Two ambulatory clinic sites have successfully implemented e-prescribing. E-prescriptions were not associated with an increase in the total amount of time that prescribers spent on computer- and writing-tasks. There was no statistically significant increase in the time taken to accomplish e-prescriptions compared to handwritten prescriptions. These results suggest that carefully implemented e-prescribing will not greatly disrupt the workflow of prescribers and that this should not be a substantial barrier to the adoption of e-prescribing. This, coupled with the benefits in quality and safety, provide encouraging information to those planning to implement this emerging technology.
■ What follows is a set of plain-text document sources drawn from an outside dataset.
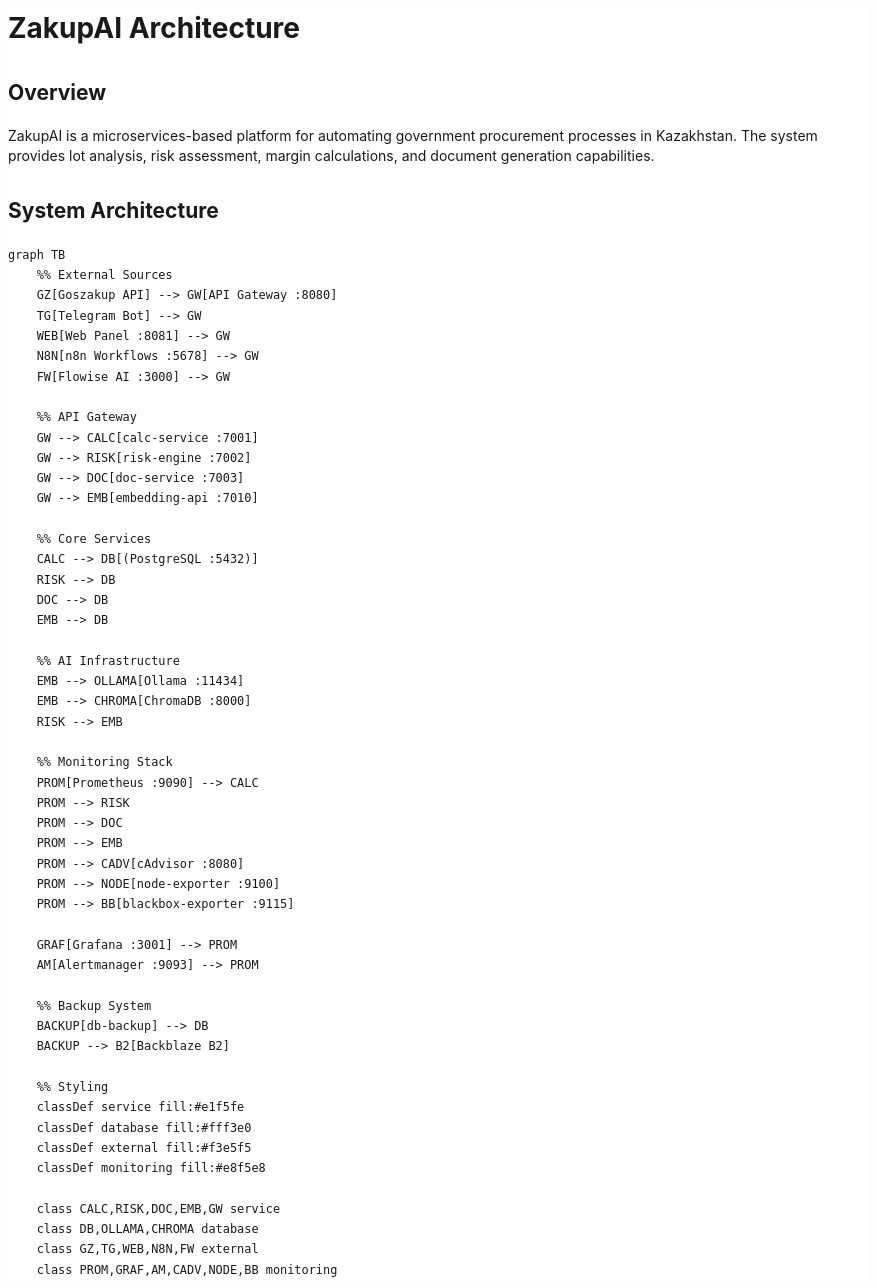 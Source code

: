 # ZakupAI Architecture

## Overview

ZakupAI is a microservices-based platform for automating government procurement processes in Kazakhstan. The system provides lot analysis, risk assessment, margin calculations, and document generation capabilities.

## System Architecture

```mermaid
graph TB
    %% External Sources
    GZ[Goszakup API] --> GW[API Gateway :8080]
    TG[Telegram Bot] --> GW
    WEB[Web Panel :8081] --> GW
    N8N[n8n Workflows :5678] --> GW
    FW[Flowise AI :3000] --> GW

    %% API Gateway
    GW --> CALC[calc-service :7001]
    GW --> RISK[risk-engine :7002]
    GW --> DOC[doc-service :7003]
    GW --> EMB[embedding-api :7010]

    %% Core Services
    CALC --> DB[(PostgreSQL :5432)]
    RISK --> DB
    DOC --> DB
    EMB --> DB

    %% AI Infrastructure
    EMB --> OLLAMA[Ollama :11434]
    EMB --> CHROMA[ChromaDB :8000]
    RISK --> EMB

    %% Monitoring Stack
    PROM[Prometheus :9090] --> CALC
    PROM --> RISK
    PROM --> DOC
    PROM --> EMB
    PROM --> CADV[cAdvisor :8080]
    PROM --> NODE[node-exporter :9100]
    PROM --> BB[blackbox-exporter :9115]

    GRAF[Grafana :3001] --> PROM
    AM[Alertmanager :9093] --> PROM

    %% Backup System
    BACKUP[db-backup] --> DB
    BACKUP --> B2[Backblaze B2]

    %% Styling
    classDef service fill:#e1f5fe
    classDef database fill:#fff3e0
    classDef external fill:#f3e5f5
    classDef monitoring fill:#e8f5e8

    class CALC,RISK,DOC,EMB,GW service
    class DB,OLLAMA,CHROMA database
    class GZ,TG,WEB,N8N,FW external
    class PROM,GRAF,AM,CADV,NODE,BB monitoring
```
Funding for this research was provided by the Agency for Healthcare Research and Quality (AHRQ Grant number: 5UC1HS015319). The authors are grateful to Dr Al Fisk for his help in the design and implementation of the study at the Everett Clinic. Marie Bach and Julie Jaeger provided valuable assistance in collecting time-motion data. We also thank the physicians, clinic staff, and patients of the Everett Clinic for allowing us to collect the time and motion data on clinical activity. Preliminary data from this paper were presented at the AHRQ Patient Safety and Health IT Conference (Washington DC, June 4–7th 2006). The views expressed in this paper are solely those of the authors.